Leading into the topic itself, there are a few major challenges as we interact with our clients who are a little bit more mindful of retirement as it’s getting closer. Sometimes this applies to even those who are in retirement, but for the most part, it’s those who were looking out with an eye towards retirement. To pose a question to you, in your experience, what’s the biggest fear that a client has about retirement?
It’s far and away, the fear of running out of money, not having enough or they run out of that income stream, the asset that it was coming from before they get to their life expectancy.
I was going to say, “I absolutely agree.” I have the same response. Why do you suppose that is? In other words, for the average person, what are they counting on for their retirement, and what risks are inherent in the type of retirement strategy that most people have?
I’ve thought a lot about this and it’s important to ask, why is that the biggest fear? What is it that causes that fear? As you start to analyze the ‘whys’ behind it, you can start to come up with different solutions. What I have found is I’ve studied this and helped implement different strategies for clients. Usually, in the current day and age that we live in, the most popular retirement account for the last several decades, at least with them is 401(k) or the IRA. Those dollars that have been saved into those accounts are invested in the market. When we talk about the market, we’re referring to the stock market and it’s important to understand what that means.

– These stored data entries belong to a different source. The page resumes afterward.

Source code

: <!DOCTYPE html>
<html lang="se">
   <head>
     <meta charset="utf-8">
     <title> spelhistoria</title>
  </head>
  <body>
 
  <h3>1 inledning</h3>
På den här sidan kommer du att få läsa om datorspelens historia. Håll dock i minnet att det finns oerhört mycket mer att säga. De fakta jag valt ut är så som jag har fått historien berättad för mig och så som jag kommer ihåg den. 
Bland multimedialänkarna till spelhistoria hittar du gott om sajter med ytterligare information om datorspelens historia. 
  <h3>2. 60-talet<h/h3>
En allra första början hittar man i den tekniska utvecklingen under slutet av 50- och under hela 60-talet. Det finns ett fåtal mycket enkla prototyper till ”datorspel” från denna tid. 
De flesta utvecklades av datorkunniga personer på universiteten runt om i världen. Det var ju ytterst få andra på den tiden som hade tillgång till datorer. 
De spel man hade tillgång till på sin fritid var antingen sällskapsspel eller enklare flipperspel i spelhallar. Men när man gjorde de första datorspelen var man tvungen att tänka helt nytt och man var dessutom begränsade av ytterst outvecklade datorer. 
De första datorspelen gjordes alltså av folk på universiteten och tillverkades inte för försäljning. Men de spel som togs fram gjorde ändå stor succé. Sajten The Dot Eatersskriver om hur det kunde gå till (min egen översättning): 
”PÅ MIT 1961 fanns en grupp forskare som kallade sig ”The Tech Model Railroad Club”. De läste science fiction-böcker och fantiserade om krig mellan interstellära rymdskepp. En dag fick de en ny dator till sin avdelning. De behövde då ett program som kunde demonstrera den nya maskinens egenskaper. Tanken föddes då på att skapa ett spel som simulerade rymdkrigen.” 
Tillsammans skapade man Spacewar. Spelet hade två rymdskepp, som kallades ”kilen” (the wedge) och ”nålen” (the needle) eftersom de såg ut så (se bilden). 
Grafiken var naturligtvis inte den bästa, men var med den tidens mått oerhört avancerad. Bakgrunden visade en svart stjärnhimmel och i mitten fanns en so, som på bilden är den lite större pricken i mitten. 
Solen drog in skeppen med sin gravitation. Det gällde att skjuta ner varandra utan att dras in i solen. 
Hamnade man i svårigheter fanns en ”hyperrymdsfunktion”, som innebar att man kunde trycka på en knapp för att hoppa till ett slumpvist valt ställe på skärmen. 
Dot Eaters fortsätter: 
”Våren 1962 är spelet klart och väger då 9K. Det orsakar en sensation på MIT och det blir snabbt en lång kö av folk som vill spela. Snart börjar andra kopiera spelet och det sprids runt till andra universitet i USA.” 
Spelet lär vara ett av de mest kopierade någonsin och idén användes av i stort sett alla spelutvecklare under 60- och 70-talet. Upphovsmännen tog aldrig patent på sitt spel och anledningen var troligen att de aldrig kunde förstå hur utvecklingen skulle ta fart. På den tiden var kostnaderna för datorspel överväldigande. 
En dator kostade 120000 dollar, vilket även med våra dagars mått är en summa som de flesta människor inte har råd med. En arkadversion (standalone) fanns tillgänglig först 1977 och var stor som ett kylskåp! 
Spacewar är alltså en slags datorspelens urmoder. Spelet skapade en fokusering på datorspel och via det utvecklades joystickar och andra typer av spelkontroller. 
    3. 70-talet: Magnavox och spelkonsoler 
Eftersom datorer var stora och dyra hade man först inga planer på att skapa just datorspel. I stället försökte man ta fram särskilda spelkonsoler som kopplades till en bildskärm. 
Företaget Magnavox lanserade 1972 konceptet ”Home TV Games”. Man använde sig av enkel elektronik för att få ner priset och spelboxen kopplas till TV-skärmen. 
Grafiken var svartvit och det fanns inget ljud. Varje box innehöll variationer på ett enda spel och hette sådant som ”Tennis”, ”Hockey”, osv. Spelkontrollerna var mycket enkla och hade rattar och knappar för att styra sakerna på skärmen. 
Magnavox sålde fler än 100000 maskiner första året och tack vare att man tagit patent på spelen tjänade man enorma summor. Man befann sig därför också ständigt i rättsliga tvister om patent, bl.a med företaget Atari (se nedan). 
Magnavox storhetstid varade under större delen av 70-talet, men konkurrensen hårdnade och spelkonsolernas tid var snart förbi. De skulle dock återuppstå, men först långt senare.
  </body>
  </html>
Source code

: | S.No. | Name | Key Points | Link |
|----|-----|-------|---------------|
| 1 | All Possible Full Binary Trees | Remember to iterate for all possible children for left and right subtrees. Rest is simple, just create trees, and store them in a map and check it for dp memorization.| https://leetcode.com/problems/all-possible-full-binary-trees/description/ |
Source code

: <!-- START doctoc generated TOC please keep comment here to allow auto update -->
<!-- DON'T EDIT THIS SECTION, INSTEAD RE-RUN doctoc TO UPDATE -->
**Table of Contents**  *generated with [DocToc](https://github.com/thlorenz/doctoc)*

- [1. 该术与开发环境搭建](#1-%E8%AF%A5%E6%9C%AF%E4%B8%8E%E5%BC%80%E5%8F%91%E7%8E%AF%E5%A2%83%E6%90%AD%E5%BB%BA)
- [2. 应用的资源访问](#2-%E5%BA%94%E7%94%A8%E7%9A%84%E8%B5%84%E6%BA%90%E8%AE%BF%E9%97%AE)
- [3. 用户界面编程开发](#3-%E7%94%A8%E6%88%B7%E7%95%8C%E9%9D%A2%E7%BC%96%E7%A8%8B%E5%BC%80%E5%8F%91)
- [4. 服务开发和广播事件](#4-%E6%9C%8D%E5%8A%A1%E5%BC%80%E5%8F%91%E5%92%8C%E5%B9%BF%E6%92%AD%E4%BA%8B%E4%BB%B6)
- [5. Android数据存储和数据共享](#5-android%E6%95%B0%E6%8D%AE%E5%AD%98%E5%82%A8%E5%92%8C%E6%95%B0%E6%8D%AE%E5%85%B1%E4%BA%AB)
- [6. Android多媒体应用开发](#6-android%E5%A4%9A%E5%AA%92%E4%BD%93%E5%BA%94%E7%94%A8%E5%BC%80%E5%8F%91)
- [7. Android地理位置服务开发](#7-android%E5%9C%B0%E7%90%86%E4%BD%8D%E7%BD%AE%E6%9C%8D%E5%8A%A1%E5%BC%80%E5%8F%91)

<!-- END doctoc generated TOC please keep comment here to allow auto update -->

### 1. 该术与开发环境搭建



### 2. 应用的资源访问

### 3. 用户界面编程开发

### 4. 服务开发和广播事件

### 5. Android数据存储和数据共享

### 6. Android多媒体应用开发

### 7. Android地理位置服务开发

When you have money in a 401(k) and it’s invested in a mutual fund that is then invested in the market, what does that mean? You’re invested in companies across the country and even across the world. There are economic and different variables that we have no control over when we invest in these types of accounts. Something can happen in China overnight that can affect one of the funds or multiple funds within your 401(k) and you don’t know until you wake up the next day, and all of a sudden your account values are down. We call that the market downturns or the market volatility, which has a major impact on the longevity of an asset class, especially when it comes to producing a retirement income or a stream of cashflow in retirement.
As you start to analyze the whys behind fear, you begin to come up with different solutions. Share on X
If somebody has got a 401(k) right through their employer, I found this to be true. When I was practicing law, I had a 401(k) and I checked my account balance. If you’re in your late 20s or early 30s and the idea of retirement isn’t even on your radar yet. The fact that the market ebbs and flows, that there’s the volatility that exists in the market where it periodically corrects. Sometimes, it periodically corrects painfully. If you’re not counting on that income in the short-term, you dismiss it and you say, “It will probably recover at some point.”
What I find in my interaction with clients is the closer you get to retirement, the shorter that runway is becoming, the more concerned you get about that market volatility. If it continues to experience that volatility when you’re retired and you’re trying to systematically pull a predictable level of income from that account, but the market doesn’t behave predictably or in a linear way where there’s a steady predictable return, then it’s a moving target and it’s a big challenge to try and pull a fixed amount of income out of an account, the value of which is always fluctuating.
You posed the question earlier, what are our clients trying to accomplish? What’s the main goal when it comes to creating retirement income? It’s to create a steady cashflow and income coming in that you can then use to cover all your living expenses. If the asset that the income is being pulled out of is on a nonlinear line, a line that goes up and down and all over the place, how well is that going to bode for creating this longevity of cashflow or income to last at least as long as you do? That’s the main concern and issue and human nature is to say, “That’s an unknown. I don’t know what’s going to happen with that account.” What naturally happens and what I found with clients is they simply spend less than they need to, should or could by not having the right strategies in place.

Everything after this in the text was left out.